_YOUR TASK_:
Print the entire listing below word for word, excluding its pictures.

------

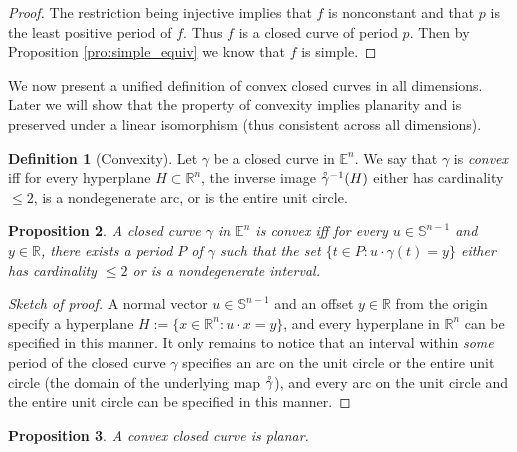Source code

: \documentclass{amsart}
\newtheorem{proposition}{Proposition}[section]
\theoremstyle{definition}
\newtheorem{definition}[proposition]{Definition}
\theoremstyle{remark}
\newcommand{\lring}[1]{\accentset{\circ}{#1}}
\begin{document}
\begin{proof}
    The restriction being injective implies that
    $f$ is nonconstant and that $p$ is the least positive
    period of $f$. Thus $f$ is a closed curve of period $p$.
    Then by Proposition \ref{pro:simple_equiv}
    we know that $f$ is simple.
\end{proof}

We now present a unified definition of convex closed curves in
all dimensions. Later we will show that the property of convexity
implies planarity and is preserved under a linear isomorphism
(thus consistent across all dimensions).

\begin{definition}[Convexity]
    Let $\gamma$ be a closed curve in $\mathbb{E}^n$.
    We say that $\gamma$ is \emph{convex} iff
    for every hyperplane $H\subset\mathbb{R}^n$,
    the inverse image $\lring{\gamma}^{-1}(H)$ either
    has cardinality $\le2$, is a nondegenerate arc,
    or is the entire unit circle.
\end{definition}

\begin{proposition}
    \label{pro:convex_equiv}
    A closed curve $\gamma$ in $\mathbb{E}^n$ is convex
    iff for every $u\in\mathbb{S}^{n-1}$ and $y\in\mathbb{R}$,
    there exists a period $P$ of $\gamma$ such that
    the set $\{t\in P:u\cdot\gamma(t)=y\}$ either
    has cardinality $\le2$ or is a nondegenerate interval.
\end{proposition}

\begin{proof}[Sketch of proof]
    A normal vector $u\in\mathbb{S}^{n-1}$ and
    an offset $y\in\mathbb{R}$ from the origin specify
    a hyperplane $H:=\{x\in\mathbb{R}^n:u\cdot x=y\}$, and
    every hyperplane in $\mathbb{R}^n$ can be specified in this manner.
    It only remains to notice that
    an interval within \emph{some} period of the closed curve $\gamma$
    specifies an arc on the unit circle or the entire unit circle
    (the domain of the underlying map $\lring{\gamma}$),
    and every arc on the unit circle and the entire unit circle
    can be specified in this manner.
\end{proof}

\begin{proposition}
    \label{pro:convex_planar}
    A convex closed curve is planar.
\end{proposition}
\end{document}
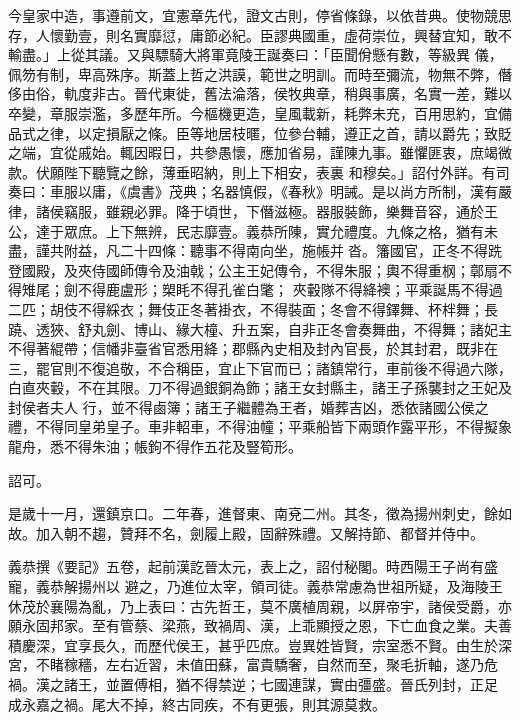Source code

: \begin{pinyinscope}
 今皇家中造，事遵前文，宜憲章先代，證文古則，停省條錄，以依昔典。使物競思存，人懷勤壹，則名實靡愆，庸節必紀。臣謬典國重，虛荷崇位，興替宜知，敢不輸盡。」上從其議。又與驃騎大將軍竟陵王誕奏曰：「臣聞佾懸有數，等級異
 儀，佩笏有制，卑高殊序。斯蓋上哲之洪謨，範世之明訓。而時至彌流，物無不弊，僭侈由俗，軌度非古。晉代東徙，舊法淪落，侯牧典章，稍與事廣，名實一差，難以卒變，章服崇濫，多歷年所。今樞機更造，皇風載新，耗弊未充，百用思約，宜備品式之律，以定損厭之條。臣等地居枝暱，位參台輔，遵正之首，請以爵先；致貶之端，宜從戚始。輒因暇日，共參愚懷，應加省易，謹陳九事。雖懼匪衷，庶竭微款。伏願陛下聽覽之餘，薄垂昭納，則上下相安，表裏
 和穆矣。」詔付外詳。有司奏曰：車服以庸，《虞書》茂典；名器慎假，《春秋》明誡。是以尚方所制，漢有嚴律，諸侯竊服，雖親必罪。降于頃世，下僭滋極。器服裝飾，樂舞音容，通於王公，達于眾庶。上下無辨，民志靡壹。義恭所陳，實允禮度。九條之格，猶有未盡，謹共附益，凡二十四條：聽事不得南向坐，施帳并沓。籓國官，正冬不得跣登國殿，及夾侍國師傳令及油戟；公主王妃傳令，不得朱服；輿不得重㭎；鄣扇不得雉尾；劍不得鹿盧形；槊眊不得孔雀白氅；
 夾轂隊不得絳襖；平乘誕馬不得過二匹；胡伎不得綵衣；舞伎正冬著褂衣，不得裝面；冬會不得鐸舞、杯柈舞；長蹺、透狹、舒丸劍、博山、緣大橦、升五案，自非正冬會奏舞曲，不得舞；諸妃主不得著緄帶；信幡非臺省官悉用絳；郡縣內史相及封內官長，於其封君，既非在三，罷官則不復追敬，不合稱臣，宜止下官而已；諸鎮常行，車前後不得過六隊，白直夾轂，不在其限。刀不得過銀銅為飾；諸王女封縣主，諸王子孫襲封之王妃及封侯者夫人
 行，並不得鹵簿；諸王子繼體為王者，婚葬吉凶，悉依諸國公侯之禮，不得同皇弟皇子。車非軺車，不得油幢；平乘船皆下兩頭作露平形，不得擬象龍舟，悉不得朱油；帳鉤不得作五花及豎筍形。



 詔可。



 是歲十一月，還鎮京口。二年春，進督東、南兗二州。其冬，徵為揚州刺史，餘如故。加入朝不趨，贊拜不名，劍履上殿，固辭殊禮。又解持節、都督并侍中。



 義恭撰《要記》五卷，起前漢訖晉太元，表上之，詔付秘閣。時西陽王子尚有盛寵，義恭解揚州以
 避之，乃進位太宰，領司徒。義恭常慮為世祖所疑，及海陵王休茂於襄陽為亂，乃上表曰：古先哲王，莫不廣植周親，以屏帝宇，諸侯受爵，亦願永固邦家。至有管蔡、梁燕，致禍周、漢，上乖顯授之恩，下亡血食之業。夫善積慶深，宜享長久，而歷代侯王，甚乎匹庶。豈異姓皆賢，宗室悉不賢。由生於深宮，不睹稼穡，左右近習，未值田蘇，富貴驕奢，自然而至，聚毛折軸，遂乃危禍。漢之諸王，並置傅相，猶不得禁逆；七國連謀，實由彊盛。晉氏列封，正足
 成永嘉之禍。尾大不掉，終古同疾，不有更張，則其源莫救。




\end{pinyinscope}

------

_FINISHED EXERCISE_:
Source code

: \documentclass{amsart}
\newtheorem{proposition}{Proposition}[section]
\theoremstyle{definition}
\newtheorem{definition}[proposition]{Definition}
\theoremstyle{remark}
\newcommand{\lring}[1]{\accentset{\circ}{#1}}
\begin{document}
\begin{proof}
    The restriction being injective implies that
    $f$ is nonconstant and that $p$ is the least positive
    period of $f$. Thus $f$ is a closed curve of period $p$.
    Then by Proposition \ref{pro:simple_equiv}
    we know that $f$ is simple.
\end{proof}

We now present a unified definition of convex closed curves in
all dimensions. Later we will show that the property of convexity
implies planarity and is preserved under a linear isomorphism
(thus consistent across all dimensions).

\begin{definition}[Convexity]
    Let $\gamma$ be a closed curve in $\mathbb{E}^n$.
    We say that $\gamma$ is \emph{convex} iff
    for every hyperplane $H\subset\mathbb{R}^n$,
    the inverse image $\lring{\gamma}^{-1}(H)$ either
    has cardinality $\le2$, is a nondegenerate arc,
    or is the entire unit circle.
\end{definition}

\begin{proposition}
    \label{pro:convex_equiv}
    A closed curve $\gamma$ in $\mathbb{E}^n$ is convex
    iff for every $u\in\mathbb{S}^{n-1}$ and $y\in\mathbb{R}$,
    there exists a period $P$ of $\gamma$ such that
    the set $\{t\in P:u\cdot\gamma(t)=y\}$ either
    has cardinality $\le2$ or is a nondegenerate interval.
\end{proposition}

\begin{proof}[Sketch of proof]
    A normal vector $u\in\mathbb{S}^{n-1}$ and
    an offset $y\in\mathbb{R}$ from the origin specify
    a hyperplane $H:=\{x\in\mathbb{R}^n:u\cdot x=y\}$, and
    every hyperplane in $\mathbb{R}^n$ can be specified in this manner.
    It only remains to notice that
    an interval within \emph{some} period of the closed curve $\gamma$
    specifies an arc on the unit circle or the entire unit circle
    (the domain of the underlying map $\lring{\gamma}$),
    and every arc on the unit circle and the entire unit circle
    can be specified in this manner.
\end{proof}

\begin{proposition}
    \label{pro:convex_planar}
    A convex closed curve is planar.
\end{proposition}
\end{document}
Source code

: \begin{pinyinscope}
 今皇家中造，事遵前文，宜憲章先代，證文古則，停省條錄，以依昔典。使物競思存，人懷勤壹，則名實靡愆，庸節必紀。臣謬典國重，虛荷崇位，興替宜知，敢不輸盡。」上從其議。又與驃騎大將軍竟陵王誕奏曰：「臣聞佾懸有數，等級異
 儀，佩笏有制，卑高殊序。斯蓋上哲之洪謨，範世之明訓。而時至彌流，物無不弊，僭侈由俗，軌度非古。晉代東徙，舊法淪落，侯牧典章，稍與事廣，名實一差，難以卒變，章服崇濫，多歷年所。今樞機更造，皇風載新，耗弊未充，百用思約，宜備品式之律，以定損厭之條。臣等地居枝暱，位參台輔，遵正之首，請以爵先；致貶之端，宜從戚始。輒因暇日，共參愚懷，應加省易，謹陳九事。雖懼匪衷，庶竭微款。伏願陛下聽覽之餘，薄垂昭納，則上下相安，表裏
 和穆矣。」詔付外詳。有司奏曰：車服以庸，《虞書》茂典；名器慎假，《春秋》明誡。是以尚方所制，漢有嚴律，諸侯竊服，雖親必罪。降于頃世，下僭滋極。器服裝飾，樂舞音容，通於王公，達于眾庶。上下無辨，民志靡壹。義恭所陳，實允禮度。九條之格，猶有未盡，謹共附益，凡二十四條：聽事不得南向坐，施帳并沓。籓國官，正冬不得跣登國殿，及夾侍國師傳令及油戟；公主王妃傳令，不得朱服；輿不得重㭎；鄣扇不得雉尾；劍不得鹿盧形；槊眊不得孔雀白氅；
 夾轂隊不得絳襖；平乘誕馬不得過二匹；胡伎不得綵衣；舞伎正冬著褂衣，不得裝面；冬會不得鐸舞、杯柈舞；長蹺、透狹、舒丸劍、博山、緣大橦、升五案，自非正冬會奏舞曲，不得舞；諸妃主不得著緄帶；信幡非臺省官悉用絳；郡縣內史相及封內官長，於其封君，既非在三，罷官則不復追敬，不合稱臣，宜止下官而已；諸鎮常行，車前後不得過六隊，白直夾轂，不在其限。刀不得過銀銅為飾；諸王女封縣主，諸王子孫襲封之王妃及封侯者夫人
 行，並不得鹵簿；諸王子繼體為王者，婚葬吉凶，悉依諸國公侯之禮，不得同皇弟皇子。車非軺車，不得油幢；平乘船皆下兩頭作露平形，不得擬象龍舟，悉不得朱油；帳鉤不得作五花及豎筍形。



 詔可。



 是歲十一月，還鎮京口。二年春，進督東、南兗二州。其冬，徵為揚州刺史，餘如故。加入朝不趨，贊拜不名，劍履上殿，固辭殊禮。又解持節、都督并侍中。



 義恭撰《要記》五卷，起前漢訖晉太元，表上之，詔付秘閣。時西陽王子尚有盛寵，義恭解揚州以
 避之，乃進位太宰，領司徒。義恭常慮為世祖所疑，及海陵王休茂於襄陽為亂，乃上表曰：古先哲王，莫不廣植周親，以屏帝宇，諸侯受爵，亦願永固邦家。至有管蔡、梁燕，致禍周、漢，上乖顯授之恩，下亡血食之業。夫善積慶深，宜享長久，而歷代侯王，甚乎匹庶。豈異姓皆賢，宗室悉不賢。由生於深宮，不睹稼穡，左右近習，未值田蘇，富貴驕奢，自然而至，聚毛折軸，遂乃危禍。漢之諸王，並置傅相，猶不得禁逆；七國連謀，實由彊盛。晉氏列封，正足
 成永嘉之禍。尾大不掉，終古同疾，不有更張，則其源莫救。




\end{pinyinscope}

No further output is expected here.